This project eventually led to pattern matching being included in Python 3.10 (see PEP 634). It is thus obsolete and no longer maintained.
pyPMatch provides Pattern Matching in Python. It is mostly based on pattern matching as found in Scala. Its main objective is to deconstruct objects, and thereby check if any given object fulfills the criteria to be deconstructed in a particular way.
This document gives a rough, unpolished overview of pyPMatch, and its abilities. Better documentation can be found in the doc-folder, in particular the introduction. There is also a FAQ further below.
pyPMatch requires at least Python 3.4.
pyPMatch was initially developed for analysis of Python code via its Abstract Syntax Tree (AST).
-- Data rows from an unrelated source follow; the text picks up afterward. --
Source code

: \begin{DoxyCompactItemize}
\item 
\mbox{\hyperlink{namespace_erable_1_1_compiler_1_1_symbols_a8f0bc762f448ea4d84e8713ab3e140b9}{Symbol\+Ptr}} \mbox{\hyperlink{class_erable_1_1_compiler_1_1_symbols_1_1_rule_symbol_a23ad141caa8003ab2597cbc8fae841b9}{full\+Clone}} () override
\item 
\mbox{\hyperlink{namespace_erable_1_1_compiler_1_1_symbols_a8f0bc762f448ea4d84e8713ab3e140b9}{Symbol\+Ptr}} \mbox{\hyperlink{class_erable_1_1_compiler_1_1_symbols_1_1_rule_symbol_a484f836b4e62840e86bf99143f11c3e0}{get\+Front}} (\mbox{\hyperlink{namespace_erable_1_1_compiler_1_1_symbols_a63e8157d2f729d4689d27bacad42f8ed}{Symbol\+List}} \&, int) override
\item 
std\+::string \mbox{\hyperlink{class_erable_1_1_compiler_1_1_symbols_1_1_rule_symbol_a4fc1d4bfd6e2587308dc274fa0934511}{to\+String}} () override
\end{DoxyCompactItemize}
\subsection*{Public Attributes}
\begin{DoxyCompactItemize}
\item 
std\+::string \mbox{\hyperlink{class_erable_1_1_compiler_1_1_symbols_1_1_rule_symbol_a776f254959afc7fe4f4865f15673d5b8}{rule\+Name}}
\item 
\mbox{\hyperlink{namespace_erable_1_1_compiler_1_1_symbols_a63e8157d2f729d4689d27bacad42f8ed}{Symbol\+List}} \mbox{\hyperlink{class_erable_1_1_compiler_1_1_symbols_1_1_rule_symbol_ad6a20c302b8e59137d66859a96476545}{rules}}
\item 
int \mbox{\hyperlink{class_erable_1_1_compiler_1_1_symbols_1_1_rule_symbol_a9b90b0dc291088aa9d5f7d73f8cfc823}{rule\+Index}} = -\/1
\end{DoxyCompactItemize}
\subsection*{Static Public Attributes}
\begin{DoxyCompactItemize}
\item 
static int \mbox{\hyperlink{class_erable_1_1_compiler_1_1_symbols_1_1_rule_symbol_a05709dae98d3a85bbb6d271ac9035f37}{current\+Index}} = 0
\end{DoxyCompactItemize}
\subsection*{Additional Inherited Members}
The example below
shows how pyPMatch's pattern matching can be used to implement a very simple code optimiser. However, there is nothing
special about the ast
-module from pyPMatch's point of view, and you can equally use it in combination with anything
else.
import ast
from ast import Add, BinOp, Num
def simplify(node):
match node:
case BinOp(Num(x), Add(), Num(y)):
return Num(x + y)
case BinOp(Num(n=x), Sub(), Num(n=y)):
return Num(x - y)
case ast.UnaryOp(ast.USub(), x @ Num()):
return Num(-x.n)
case _:
return node
You will find more examples in the examples folder; just run run_example.py.
There is also some documentation in the doc-folder, in particular the introduction.
In order to install the pyPMatch library, simple do:
pip install pyPMatch
If you simply want to take pyPMatch on a test drive, use pyma_exec
as shown below.
from pmatch import pama_exec
my_code = """
from random import randint
match randint(0, 19):
case 0:
print("nothing")
case 1 | 4 | 9 | 16:
print("a square")
case 2 | 3 | 5 | 7 | 11 | 13 | 17 | 19:
print("a prime")
case _:
print("some other number")
"""
pama_exec(my_code)
It is equally possible to retrieve, and inspect the code generated by pyPMatch, using the function pama_translate
:
from pmatch import pama_translate
my_code = """
from random import randint
match randint(0, 19):
case 0:
print("nothing")
case 1 | 4 | 9 | 16:
print("a square")
case 2 | 3 | 5 | 7 | 11 | 13 | 17 | 19:
print("a prime")
case _:
print("some other number")
"""
code, match_code = pama_translate(my_code)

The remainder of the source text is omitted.